How has the break affected the lives of millennials?

Over the past 14 years, I have followed a cohort of 60 Latinx millennials, most children of immigrants and child arrivals, who were students in 2008. Most took out student loans. More recently, I interviewed many of them in 2018-19, before the student loan repayment break, and again from April to July, as the break was set to expire. I found that for those in debt, the break not only helped them make ends meet during the pandemic – it also allowed them to support parents and other loved ones, pay off consumer debt , host weddings, plan families, and start saving for home ownership.
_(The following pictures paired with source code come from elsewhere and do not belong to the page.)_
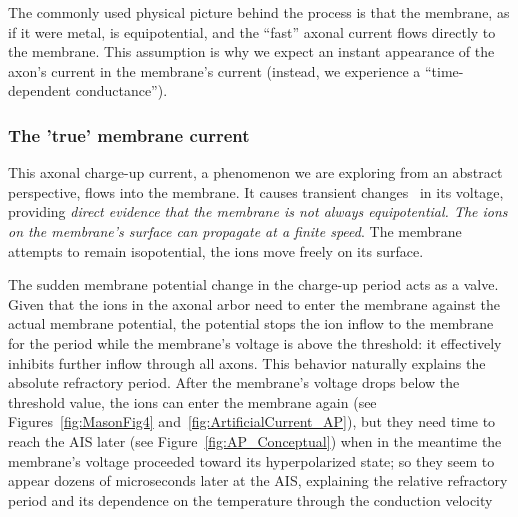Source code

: The commonly used physical picture behind the process is that the
membrane, as if it were metal, is equipotential, %
and the ``fast'' axonal current flows directly to the membrane.
This assumption is why we expect an instant appearance of the axon's current
in the membrane's current (instead, we experience a ``time-dependent
conductance'').



\subsubsection{The 'true' membrane current \label{sec:Single-TrueMembranCurrent}}

This axonal charge-up current, a phenomenon we are exploring from
an abstract perspective, flows into the membrane.
It causes transient changes~\cite{TransientResponses:2008,KochElectricalPropertiesSpike:1983} in its voltage, providing \textit{direct evidence that the membrane is not always equipotential. The ions on the membrane’s surface can propagate at a finite speed}.
The membrane attempts
to remain isopotential, the ions move freely on its surface. 


The sudden membrane potential change in the charge-up
period acts as a valve. Given that the ions in the axonal arbor need to enter
	the membrane against the actual membrane potential, the potential stops the ion inflow to the membrane for the period while the membrane's voltage is above the threshold: it effectively inhibits further inflow through
all axons. This behavior naturally explains the absolute refractory
period. After the membrane's voltage drops below the threshold value,
the ions can enter the membrane again (see Figures~\ref{fig:MasonFig4} and~\ref{fig:ArtificialCurrent_AP}), but they need time to reach the
\gls{AIS}
	 later (see Figure~\ref{fig:AP_Conceptual}) when in the meantime the membrane's voltage proceeded toward its hyperpolarized state; so they seem to appear dozens of microseconds later at the
	 \gls{AIS},
	 explaining the relative refractory period and its dependence on the temperature
         through the conduction velocity~\cite{APTemperatureDependenceRefractory:2001}


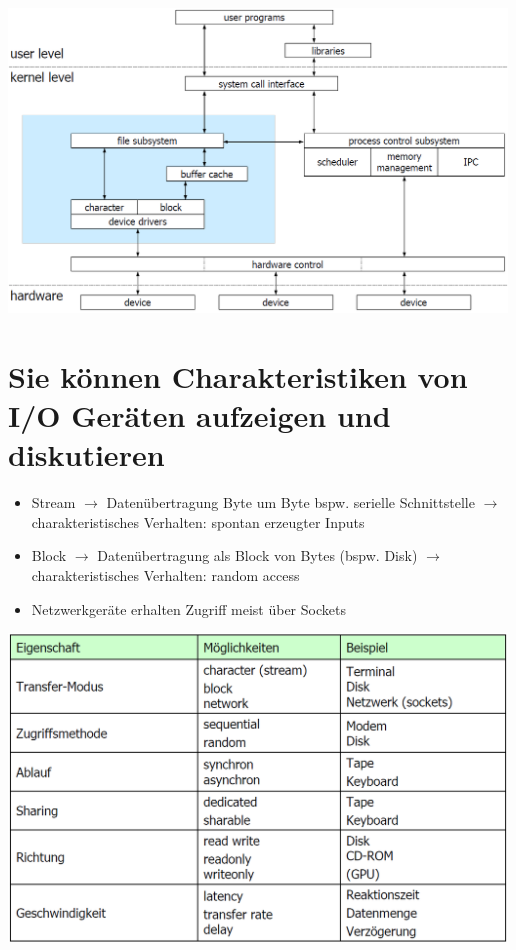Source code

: \documentclass{report}
\newenvironment{Figure}
	{\par\medskip\noindent\minipage{\linewidth}}
	{\endminipage\par\medskip}
\theoremstyle{definition}
\theoremstyle{example}
\begin{document}
\begin{Figure}
\centering
\includegraphics[width=500px]{img/LinuxIOArchitektur.png}
	\label{fig:Abbildung der IO Linux Architektur}
\end{Figure}


\section{Sie können Charakteristiken von I/O Geräten aufzeigen  und diskutieren}

\begin{itemize}
	\item Stream $\rightarrow$ Datenübertragung Byte um Byte bspw. serielle Schnittstelle $\rightarrow$ charakteristisches Verhalten: spontan erzeugter Inputs
	\item Block $\rightarrow$ Datenübertragung als Block von Bytes (bspw. Disk) $\rightarrow$ charakteristisches Verhalten: random access
	\item Netzwerkgeräte erhalten Zugriff meist über Sockets
\end{itemize}


\begin{Figure}
\centering
\includegraphics[width=500px]{img/IOCharakteristik.png}
	\label{fig:Abbildung der IO Charakteristik}
\end{Figure}
\end{document}
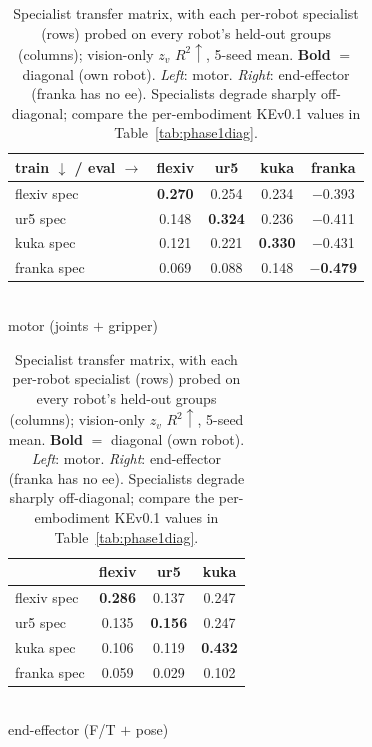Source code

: \documentclass{article}
\begin{document}
\begin{table}[!htbp]
  \centering
  \caption{Specialist transfer matrix, with each per-robot specialist (rows) probed on
  every robot's held-out groups (columns); vision-only $z_v$ $R^2\uparrow$, 5-seed mean. \textbf{Bold} $=$ diagonal (own robot). \emph{Left}: motor. \emph{Right}: end-effector (franka has no ee). Specialists degrade sharply off-diagonal; compare the per-embodiment KEv0.1 values in Table~\ref{tab:phase1diag}.}
  \label{tab:phase1matrix}
  \begin{minipage}{0.60\textwidth}
    \centering
    \small
    \begin{tabular}{lcccc}
      \toprule
      train $\downarrow$ / eval $\rightarrow$ & flexiv & ur5 & kuka & franka \\
      \midrule
      flexiv spec & \textbf{0.270} & 0.254 & 0.234 & $-$0.393 \\
      ur5 spec    & 0.148 & \textbf{0.324} & 0.236 & $-$0.411 \\
      kuka spec   & 0.121 & 0.221 & \textbf{0.330} & $-$0.431 \\
      franka spec & 0.069 & 0.088 & 0.148 & \textbf{$-$0.479} \\
      \bottomrule
    \end{tabular}
    \\[2pt]{\footnotesize motor (joints $+$ gripper)}
  \end{minipage}%
  \begin{minipage}{0.40\textwidth}
    \centering
    \small
    \begin{tabular}{lccc}
      \toprule
      & flexiv & ur5 & kuka \\
      \midrule
      flexiv spec & \textbf{0.286} & 0.137 & 0.247 \\
      ur5 spec    & 0.135 & \textbf{0.156} & 0.247 \\
      kuka spec   & 0.106 & 0.119 & \textbf{0.432} \\
      franka spec & 0.059 & 0.029 & 0.102 \\
      \bottomrule
    \end{tabular}
    \\[2pt]{\footnotesize end-effector (F/T $+$ pose)}
  \end{minipage}
\end{table}
\end{document}
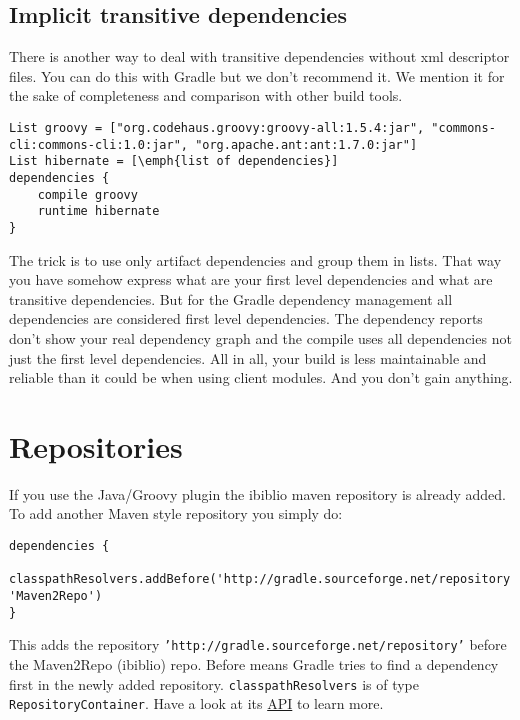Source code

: \subsection{Implicit transitive dependencies} %
There is another way to deal with transitive dependencies without xml descriptor files. You can do this with Gradle but we don't recommend it. We mention it for the sake of completeness and comparison with other build tools. 

\begin{Verbatim}
List groovy = ["org.codehaus.groovy:groovy-all:1.5.4:jar", "commons-cli:commons-cli:1.0:jar", "org.apache.ant:ant:1.7.0:jar"]
List hibernate = [\emph{list of dependencies}]
dependencies {
	compile groovy
	runtime hibernate
}
\end{Verbatim}

The trick is to use only artifact dependencies and group them in lists. That way you have somehow express what are your first level dependencies and what are transitive dependencies. But for the Gradle dependency management all dependencies are considered first level dependencies. The dependency reports don't show your real dependency graph and the compile uses all dependencies not just the first level dependencies. All in all, your build is less maintainable and reliable than it could be when using client modules. And you don't gain anything.  

\label{sub:implicit_transitive_dependencies}



\section{Repositories} %
\label{sec:repositories}

If you use the Java/Groovy plugin the ibiblio maven repository is already added. To add another Maven style repository you simply do: 

\begin{Verbatim}
dependencies {
	classpathResolvers.addBefore('http://gradle.sourceforge.net/repository', 'Maven2Repo')
}
\end{Verbatim}

This adds the repository \texttt{'http://gradle.sourceforge.net/repository'} before the Maven2Repo (ibiblio) repo. Before means Gradle tries to find a dependency first in the newly added repository. \texttt{classpathResolvers} is of type \texttt{RepositoryContainer}. Have a look at its \href{}{API} to learn more.

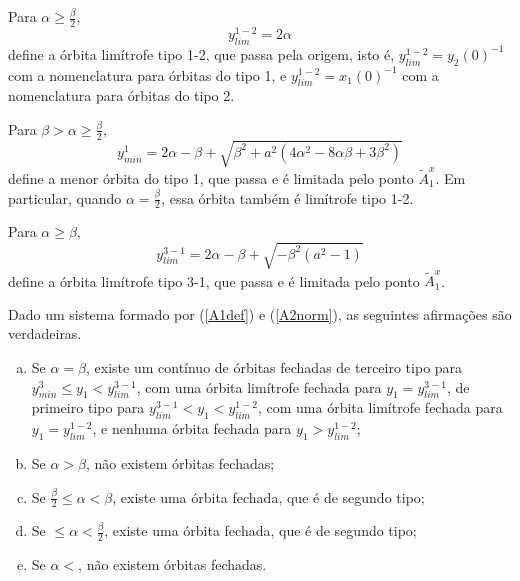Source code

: Para $\alpha\geq\frac{\beta}{2}$,  
\begin{equation}
\label{y_lim_1-2}
y_{lim}^{1-2}=2\alpha
\end{equation}
define a órbita limítrofe tipo 1-2, que passa pela origem, isto é, $y_{lim}^{1-2}=y_2(0)^{-1}$ com a nomenclatura para órbitas do tipo 1, e $y_{lim}^{1-2}=x_1(0)^{-1}$ com a nomenclatura para órbitas do tipo 2.

Para $\beta>\alpha\geq\frac{\beta}{2}$, 
$$
y_{min}^1=2\alpha-\beta + \sqrt{\beta^2 + a^2 (4 \alpha^2 - 8 \alpha \beta + 3 \beta^2)}
$$
define a menor órbita do tipo 1, que passa e é limitada pelo ponto $\tilde{A}^x_1$. Em particular, quando $\alpha=\frac{\beta}{2}$, essa órbita também é limítrofe tipo 1-2. 

Para $\alpha\geq\beta$,
$$y_{lim}^{3-1}=2\alpha-\beta+\sqrt{-\beta^2(a^2-1)}$$
define a órbita limítrofe tipo 3-1, que passa e é limitada pelo ponto $\tilde{A}^x_1$.
\begin{proposition}
\label{propredux}
Dado um sistema formado por (\ref{A1def}) e (\ref{A2norm}), as seguintes afirmações são verdadeiras.
\begin{enumerate}[(a)]
\item Se $\alpha=\beta$, existe um contínuo de órbitas fechadas de terceiro tipo para $ y_{min}^3\leq y_1<y_{lim}^{3-1}$, com uma órbita limítrofe fechada para $y_1=y_{lim}^{3-1}$, de primeiro tipo para $y_{lim}^{3-1}< y_1<y_{lim}^{1-2}$, com uma órbita limítrofe fechada para $y_1=y_{lim}^{1-2}$, e nenhuma órbita fechada para $y_1>y_{lim}^{1-2}$;
\item Se $\alpha>\beta$, não existem órbitas fechadas;
\item Se $\frac{\beta}{2}\leq\alpha<\beta$, existe uma órbita fechada, que é de segundo tipo;
\item Se $\leq\alpha<\frac{\beta}{2}$, existe uma órbita fechada, que é de segundo tipo;
\item Se $\alpha<$, não existem órbitas fechadas.
\end{enumerate}
\end{proposition}
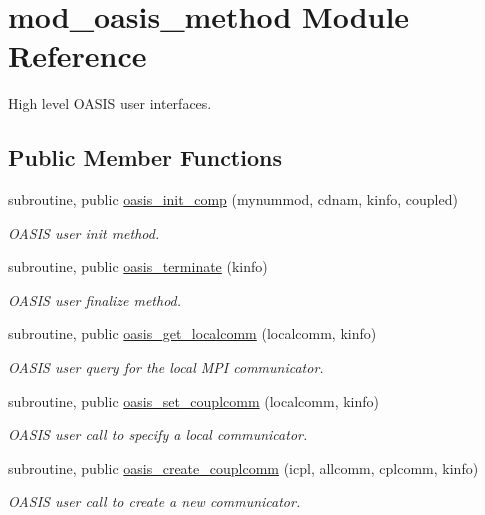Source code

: \hypertarget{classmod__oasis__method}{\section{mod\+\_\+oasis\+\_\+method Module Reference}
\label{classmod__oasis__method}
}


High level O\+A\+S\+I\+S user interfaces.  


\subsection*{Public Member Functions}
\begin{DoxyCompactItemize}
\item 
subroutine, public \hyperlink{classmod__oasis__method_a9d642dd3ca229a1b957bc3c92b33c356}{oasis\+\_\+init\+\_\+comp} (mynummod, cdnam, kinfo, coupled)
\begin{DoxyCompactList}\small\item\em O\+A\+S\+I\+S user init method. \end{DoxyCompactList}\item 
subroutine, public \hyperlink{classmod__oasis__method_a4fb881336906c9452b6a9f250af9c3d7}{oasis\+\_\+terminate} (kinfo)
\begin{DoxyCompactList}\small\item\em O\+A\+S\+I\+S user finalize method. \end{DoxyCompactList}\item 
subroutine, public \hyperlink{classmod__oasis__method_ae5f78b3c9b89a40c3a9e20063ccd69fd}{oasis\+\_\+get\+\_\+localcomm} (localcomm, kinfo)
\begin{DoxyCompactList}\small\item\em O\+A\+S\+I\+S user query for the local M\+P\+I communicator. \end{DoxyCompactList}\item 
subroutine, public \hyperlink{classmod__oasis__method_a3edf1cd01a0765eba643d0cecd71814e}{oasis\+\_\+set\+\_\+couplcomm} (localcomm, kinfo)
\begin{DoxyCompactList}\small\item\em O\+A\+S\+I\+S user call to specify a local communicator. \end{DoxyCompactList}\item 
subroutine, public \hyperlink{classmod__oasis__method_a50dc6d05005689e3b4e3831e92a63e30}{oasis\+\_\+create\+\_\+couplcomm} (icpl, allcomm, cplcomm, kinfo)
\begin{DoxyCompactList}\small\item\em O\+A\+S\+I\+S user call to create a new communicator. \end{DoxyCompactList}\item 

\end{DoxyCompactItemize}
Latinx Graduates and the Burden of Student Loans

The graduates I interviewed attended three different colleges in California: a private liberal arts college, a public research university, and a regional public university. Most are children of Mexican immigrants and the first in their families to attend college. In 2018 and 2019, the impact of student loans on them was clear. Reimbursements weighed on their emotional well-being and limited their life choices. More than half were help parents financially, either by giving them money directly or by living with their parents and covering rent and mortgages. Such help is common among Latinx immigrant families, further adding to the burden of student loans.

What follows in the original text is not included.